◆ Work required ◆
Exclude all images and print the entries below exactly.

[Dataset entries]
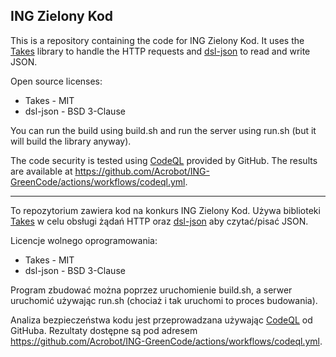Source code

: ING Zielony Kod
-------

This is a repository containing the code for ING Zielony Kod.
It uses the [Takes](https://github.com/yegor256/takes) library to handle the HTTP requests
and [dsl-json](https://github.com/ngs-doo/dsl-json) to read and write JSON.

Open source licenses:
* Takes - MIT
* dsl-json - BSD 3-Clause

You can run the build using build.sh and run the server using run.sh (but it will build the library anyway).

The code security is tested using [CodeQL](https://codeql.github.com/) provided by GitHub. The results are available
at https://github.com/Acrobot/ING-GreenCode/actions/workflows/codeql.yml.

-------

To repozytorium zawiera kod na konkurs ING Zielony Kod. Używa biblioteki [Takes](https://github.com/yegor256/takes)
w celu obsługi żądań HTTP oraz [dsl-json](https://github.com/ngs-doo/dsl-json) aby czytać/pisać JSON.

Licencje wolnego oprogramowania:
* Takes - MIT
* dsl-json - BSD 3-Clause

Program zbudować można poprzez uruchomienie build.sh, a serwer uruchomić używając run.sh
(chociaż i tak uruchomi to proces budowania).

Analiza bezpieczeństwa kodu jest przeprowadzana używając [CodeQL](https://codeql.github.com/) od GitHuba. Rezultaty
dostępne są pod adresem https://github.com/Acrobot/ING-GreenCode/actions/workflows/codeql.yml.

◆ Task solution ◆
Source code

: ING Zielony Kod
-------

This is a repository containing the code for ING Zielony Kod.
It uses the [Takes](https://github.com/yegor256/takes) library to handle the HTTP requests
and [dsl-json](https://github.com/ngs-doo/dsl-json) to read and write JSON.

Open source licenses:
* Takes - MIT
* dsl-json - BSD 3-Clause

You can run the build using build.sh and run the server using run.sh (but it will build the library anyway).

The code security is tested using [CodeQL](https://codeql.github.com/) provided by GitHub. The results are available
at https://github.com/Acrobot/ING-GreenCode/actions/workflows/codeql.yml.

-------

To repozytorium zawiera kod na konkurs ING Zielony Kod. Używa biblioteki [Takes](https://github.com/yegor256/takes)
w celu obsługi żądań HTTP oraz [dsl-json](https://github.com/ngs-doo/dsl-json) aby czytać/pisać JSON.

Licencje wolnego oprogramowania:
* Takes - MIT
* dsl-json - BSD 3-Clause

Program zbudować można poprzez uruchomienie build.sh, a serwer uruchomić używając run.sh
(chociaż i tak uruchomi to proces budowania).

Analiza bezpieczeństwa kodu jest przeprowadzana używając [CodeQL](https://codeql.github.com/) od GitHuba. Rezultaty
dostępne są pod adresem https://github.com/Acrobot/ING-GreenCode/actions/workflows/codeql.yml.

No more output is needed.